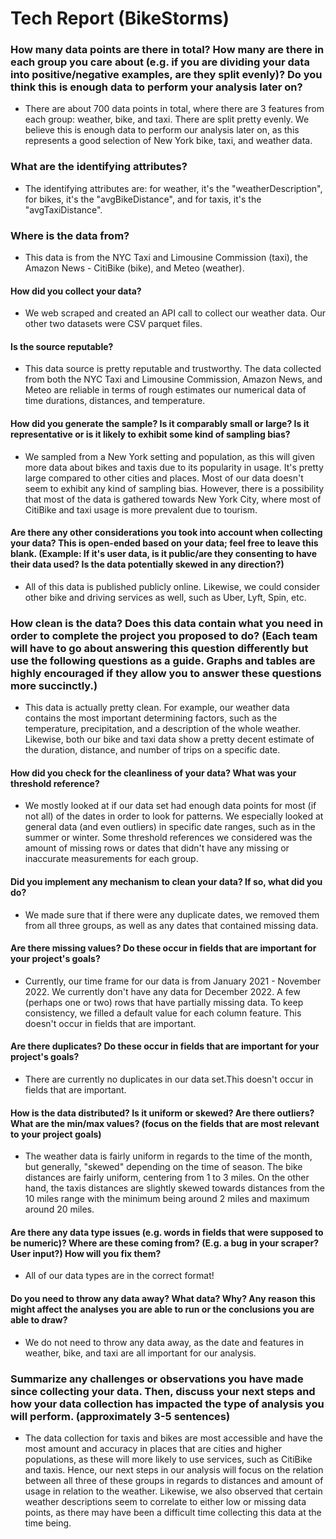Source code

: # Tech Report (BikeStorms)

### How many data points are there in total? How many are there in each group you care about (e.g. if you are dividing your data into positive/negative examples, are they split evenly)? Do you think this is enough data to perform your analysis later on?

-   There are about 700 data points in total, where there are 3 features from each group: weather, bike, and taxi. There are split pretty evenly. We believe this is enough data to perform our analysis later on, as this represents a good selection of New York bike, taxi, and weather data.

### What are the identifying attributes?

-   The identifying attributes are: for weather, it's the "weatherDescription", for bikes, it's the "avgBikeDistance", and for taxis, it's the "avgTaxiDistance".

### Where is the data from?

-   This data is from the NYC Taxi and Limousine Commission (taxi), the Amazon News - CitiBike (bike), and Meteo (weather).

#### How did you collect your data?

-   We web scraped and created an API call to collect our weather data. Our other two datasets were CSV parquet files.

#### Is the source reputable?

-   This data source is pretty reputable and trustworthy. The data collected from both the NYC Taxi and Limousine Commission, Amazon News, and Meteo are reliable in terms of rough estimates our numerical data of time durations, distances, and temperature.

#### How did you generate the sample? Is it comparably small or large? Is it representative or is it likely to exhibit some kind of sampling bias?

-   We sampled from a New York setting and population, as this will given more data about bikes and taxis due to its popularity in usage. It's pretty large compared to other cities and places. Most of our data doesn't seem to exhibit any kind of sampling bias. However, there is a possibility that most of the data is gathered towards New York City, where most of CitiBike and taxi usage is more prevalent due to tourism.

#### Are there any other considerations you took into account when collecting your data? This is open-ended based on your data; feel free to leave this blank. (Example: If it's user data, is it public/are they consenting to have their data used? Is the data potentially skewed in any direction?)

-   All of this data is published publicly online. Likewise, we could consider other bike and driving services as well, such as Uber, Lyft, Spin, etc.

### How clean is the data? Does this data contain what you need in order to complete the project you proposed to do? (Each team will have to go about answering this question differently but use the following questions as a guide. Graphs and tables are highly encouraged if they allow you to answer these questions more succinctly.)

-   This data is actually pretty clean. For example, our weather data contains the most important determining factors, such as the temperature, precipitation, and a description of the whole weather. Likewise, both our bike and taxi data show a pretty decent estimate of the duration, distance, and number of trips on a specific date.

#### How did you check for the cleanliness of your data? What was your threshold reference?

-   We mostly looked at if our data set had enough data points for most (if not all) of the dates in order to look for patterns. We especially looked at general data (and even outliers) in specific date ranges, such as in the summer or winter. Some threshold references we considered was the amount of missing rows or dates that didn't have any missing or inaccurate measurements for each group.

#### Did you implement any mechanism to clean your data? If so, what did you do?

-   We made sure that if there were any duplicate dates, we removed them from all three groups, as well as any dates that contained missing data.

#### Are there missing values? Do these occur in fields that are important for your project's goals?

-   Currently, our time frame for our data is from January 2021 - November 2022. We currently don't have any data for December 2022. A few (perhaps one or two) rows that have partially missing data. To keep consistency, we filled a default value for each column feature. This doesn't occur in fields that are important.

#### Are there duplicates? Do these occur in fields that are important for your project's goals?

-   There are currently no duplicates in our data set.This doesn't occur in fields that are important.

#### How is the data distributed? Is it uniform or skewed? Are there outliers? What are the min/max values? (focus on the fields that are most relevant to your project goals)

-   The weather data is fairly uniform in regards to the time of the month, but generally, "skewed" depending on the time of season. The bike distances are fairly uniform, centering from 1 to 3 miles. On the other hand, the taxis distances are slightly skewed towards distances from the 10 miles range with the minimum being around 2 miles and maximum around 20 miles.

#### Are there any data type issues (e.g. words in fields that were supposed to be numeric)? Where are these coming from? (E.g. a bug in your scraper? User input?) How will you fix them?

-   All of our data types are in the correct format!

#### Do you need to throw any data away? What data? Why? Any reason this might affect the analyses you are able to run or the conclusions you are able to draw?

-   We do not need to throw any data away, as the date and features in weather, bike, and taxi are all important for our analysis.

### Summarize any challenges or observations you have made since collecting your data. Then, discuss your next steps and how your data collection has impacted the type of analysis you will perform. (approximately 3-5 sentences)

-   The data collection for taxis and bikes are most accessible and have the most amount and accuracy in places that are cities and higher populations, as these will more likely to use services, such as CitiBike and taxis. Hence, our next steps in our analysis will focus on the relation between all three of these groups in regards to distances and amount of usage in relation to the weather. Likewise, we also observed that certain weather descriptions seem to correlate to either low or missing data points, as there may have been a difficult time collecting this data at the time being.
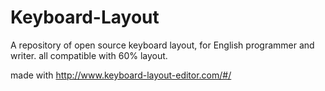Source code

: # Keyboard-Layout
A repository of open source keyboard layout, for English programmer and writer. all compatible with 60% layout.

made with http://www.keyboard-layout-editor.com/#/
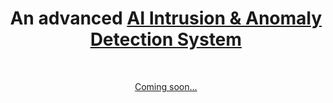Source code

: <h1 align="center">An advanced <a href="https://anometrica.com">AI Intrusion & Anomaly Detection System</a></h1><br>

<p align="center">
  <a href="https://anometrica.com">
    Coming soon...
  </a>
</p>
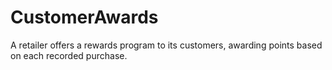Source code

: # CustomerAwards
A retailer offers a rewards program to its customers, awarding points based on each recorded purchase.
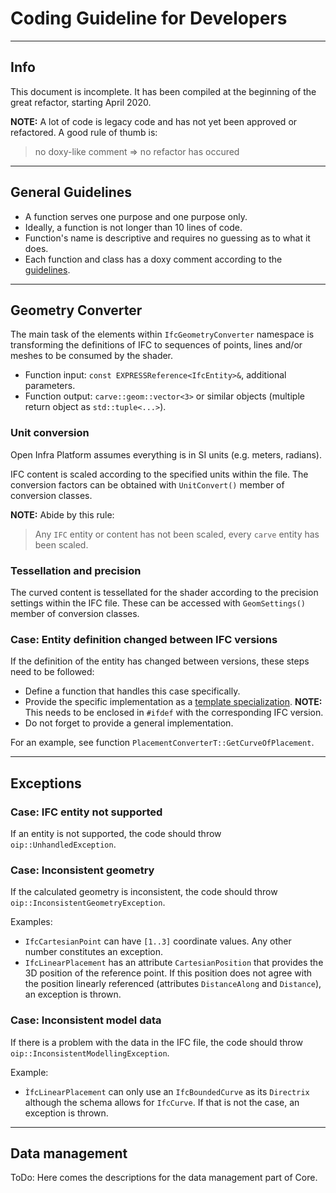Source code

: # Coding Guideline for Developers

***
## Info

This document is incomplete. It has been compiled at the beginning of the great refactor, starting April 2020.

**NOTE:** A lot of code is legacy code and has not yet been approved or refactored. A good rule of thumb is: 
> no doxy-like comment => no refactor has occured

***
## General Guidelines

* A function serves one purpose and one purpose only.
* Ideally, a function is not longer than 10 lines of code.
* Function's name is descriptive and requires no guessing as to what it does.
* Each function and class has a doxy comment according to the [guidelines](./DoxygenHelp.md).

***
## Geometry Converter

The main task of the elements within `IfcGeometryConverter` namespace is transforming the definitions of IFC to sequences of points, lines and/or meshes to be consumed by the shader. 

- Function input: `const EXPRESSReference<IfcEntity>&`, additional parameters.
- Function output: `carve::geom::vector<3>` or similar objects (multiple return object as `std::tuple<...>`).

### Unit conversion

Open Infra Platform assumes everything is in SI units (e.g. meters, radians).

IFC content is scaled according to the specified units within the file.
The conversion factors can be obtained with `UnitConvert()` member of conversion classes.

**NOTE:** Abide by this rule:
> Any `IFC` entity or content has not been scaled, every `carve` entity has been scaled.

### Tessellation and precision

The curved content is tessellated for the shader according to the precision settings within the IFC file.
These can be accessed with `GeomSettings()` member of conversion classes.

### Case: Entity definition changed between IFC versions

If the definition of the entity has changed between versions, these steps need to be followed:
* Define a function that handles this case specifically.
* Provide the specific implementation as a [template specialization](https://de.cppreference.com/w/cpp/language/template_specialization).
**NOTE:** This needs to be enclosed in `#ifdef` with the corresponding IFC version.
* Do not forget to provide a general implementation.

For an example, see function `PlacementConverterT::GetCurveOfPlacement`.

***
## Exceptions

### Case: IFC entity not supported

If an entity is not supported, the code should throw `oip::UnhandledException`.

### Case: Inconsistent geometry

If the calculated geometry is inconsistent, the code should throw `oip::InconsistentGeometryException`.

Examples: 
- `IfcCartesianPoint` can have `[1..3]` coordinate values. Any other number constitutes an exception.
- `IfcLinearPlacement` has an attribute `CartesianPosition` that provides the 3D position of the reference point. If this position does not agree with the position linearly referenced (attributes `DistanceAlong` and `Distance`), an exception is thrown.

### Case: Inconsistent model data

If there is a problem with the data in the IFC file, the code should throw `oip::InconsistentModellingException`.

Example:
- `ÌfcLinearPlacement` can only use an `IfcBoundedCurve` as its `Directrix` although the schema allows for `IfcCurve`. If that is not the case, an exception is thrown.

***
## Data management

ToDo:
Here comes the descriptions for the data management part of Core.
• • • • • • •
* [Task objective]: Your task is to copy each line of the entries that includes the word "York".

* [Expected answer]:
-   There are about 700 data points in total, where there are 3 features from each group: weather, bike, and taxi. There are split pretty evenly. We believe this is enough data to perform our analysis later on, as this represents a good selection of New York bike, taxi, and weather data.
-   We sampled from a New York setting and population, as this will given more data about bikes and taxis due to its popularity in usage. It's pretty large compared to other cities and places. Most of our data doesn't seem to exhibit any kind of sampling bias. However, there is a possibility that most of the data is gathered towards New York City, where most of CitiBike and taxi usage is more prevalent due to tourism.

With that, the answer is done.